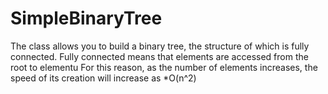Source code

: # SimpleBinaryTree
The class allows you to build a binary tree, the structure of which is fully connected.
Fully connected means that elements are accessed from the root to elementu
For this reason, as the number of elements increases, the speed of its creation will increase as *O(n^2)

______

TASK PROMPT: Return the total of lines in these records that hold "elements", without any other words.

ANSWER TO THIS TASK: 2